Как известно, история не знает сослагательного наклонения, а тем не менее уже проклюнулась на Западе новейшая наука – «альтернативная история», призванная, разумеется, не к тому, чтоб «переиграть» прошлое, но к рассмотрению иных вариантов для оценки поступков исторических персонажей – политиков, генералов, публицистов, писателей. Что желаемое не произошло, тому были причиною вины и ошибки множества людей, разбирать которые здесь не входит в мои намерения. Вина же и ошибка власовцев состояла в том, что они себя связали с худшими людьми рейха. И было это – непоправимо. Когда, в конце марта 1945 года, генерал Гудериан уходил из гитлеровского бункера, выгнанный в отпуск, из которого не суждено было ему вернуться, его в этом бункере ничто не держало, уже миновала возможность изменить всю картину итогов Второй мировой войны, избегнуть раздела Германии, образования ГДР и других «народно-демократических республик», строительства Берлинской стены… Миновала и для Русской Освободительной Армии единственная возможность исторического оправдания – и спасения от гибели. Ведь только в этом случае она, держа оборону против соотечественников, не преступила бы закона божеского и человеческого, не изменила бы и национальному долгу – ему не изменяют, когда отстаивают демократию. Не было бы опасений у давших ей оружие, что она его повернет против них же, не было бы и резона ограничивать ее тремя дивизиями (а по существу – одной), и не стали бы англичане и американцы, во исполнение «союзнических обязательств», выдавать бойцов РОА в новый – и самый страшный – плен. Тут бы она и была – и против Сталина, и против Гитлера!

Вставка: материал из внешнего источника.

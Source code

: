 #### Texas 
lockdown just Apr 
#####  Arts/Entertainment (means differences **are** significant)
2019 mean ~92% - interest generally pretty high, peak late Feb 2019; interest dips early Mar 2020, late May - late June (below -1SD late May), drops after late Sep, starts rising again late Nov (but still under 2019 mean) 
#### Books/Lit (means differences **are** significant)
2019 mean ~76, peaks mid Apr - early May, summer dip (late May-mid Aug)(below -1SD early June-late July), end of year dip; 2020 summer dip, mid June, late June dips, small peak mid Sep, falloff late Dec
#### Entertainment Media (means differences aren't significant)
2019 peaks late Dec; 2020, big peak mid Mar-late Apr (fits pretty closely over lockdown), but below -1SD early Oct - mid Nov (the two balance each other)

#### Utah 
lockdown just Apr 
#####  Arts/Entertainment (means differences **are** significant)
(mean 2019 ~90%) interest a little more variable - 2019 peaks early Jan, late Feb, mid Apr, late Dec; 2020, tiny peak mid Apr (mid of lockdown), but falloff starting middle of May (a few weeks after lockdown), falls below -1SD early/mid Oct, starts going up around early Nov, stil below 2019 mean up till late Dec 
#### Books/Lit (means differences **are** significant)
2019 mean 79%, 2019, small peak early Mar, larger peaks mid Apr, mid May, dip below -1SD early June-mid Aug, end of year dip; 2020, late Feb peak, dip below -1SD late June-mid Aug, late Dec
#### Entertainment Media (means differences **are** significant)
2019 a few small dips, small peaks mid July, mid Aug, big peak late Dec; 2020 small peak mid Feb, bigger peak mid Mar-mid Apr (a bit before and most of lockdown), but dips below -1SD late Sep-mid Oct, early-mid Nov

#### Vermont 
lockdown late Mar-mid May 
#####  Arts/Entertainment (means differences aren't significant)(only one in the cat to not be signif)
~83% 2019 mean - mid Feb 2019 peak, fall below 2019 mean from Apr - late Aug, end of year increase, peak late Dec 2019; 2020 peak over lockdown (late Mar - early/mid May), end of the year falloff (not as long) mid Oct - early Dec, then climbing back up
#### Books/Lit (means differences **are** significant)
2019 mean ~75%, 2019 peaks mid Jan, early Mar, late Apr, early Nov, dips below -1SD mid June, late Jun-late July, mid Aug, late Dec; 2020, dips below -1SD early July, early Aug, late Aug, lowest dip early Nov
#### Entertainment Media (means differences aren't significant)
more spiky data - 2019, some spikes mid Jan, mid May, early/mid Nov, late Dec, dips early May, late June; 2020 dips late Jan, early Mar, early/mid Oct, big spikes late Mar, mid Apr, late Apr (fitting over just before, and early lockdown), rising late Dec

Причудливая история, однако, предоставила РОА исполнить миссию иного рода. Как уже сказано, на территории СССР она не воевала. Но боевая встреча с советскими войсками все же была у нее – в Польше, близ Фюрстенвальде, 13 апреля 1945 года. «Власовцы, – пишет Решин, – отступили в беспорядке, оставив на поле боя убитых, раненых, оружие и амуницию». При этом он ссылается на немецкие штабные документы, не учитывая, что они могли быть составлены противниками и ненавистниками РОА; воспоминания участников содержат картину несколько иную. Боя не получилось. Солдаты с обеих сторон перекрикивались, обмениваясь информацией о житье-бытье. Были и перебежчики – в ту и другую стороны, это значит – не было перестрелки. Такого ни командование немецкое, ни тем паче советское снести не могли, поле было обстреляно артиллерией, противники разведены. Чуткий наблюдатель мог бы отметить, что на чужой территории соотечественники относятся к власовцам уже иначе, нежели на своей; это должно было, хоть отчасти, вернуть «изменникам и предателям» чувство и своей правоты, так что не стоило, пожалуй, и далее с ними обращаться как с «унтерменшами» – могло случиться, что в один прекрасный день они выйдут из повиновения. Это и случилось: единственным значительным боевым действием РОА оказалась помощь восставшей Праге.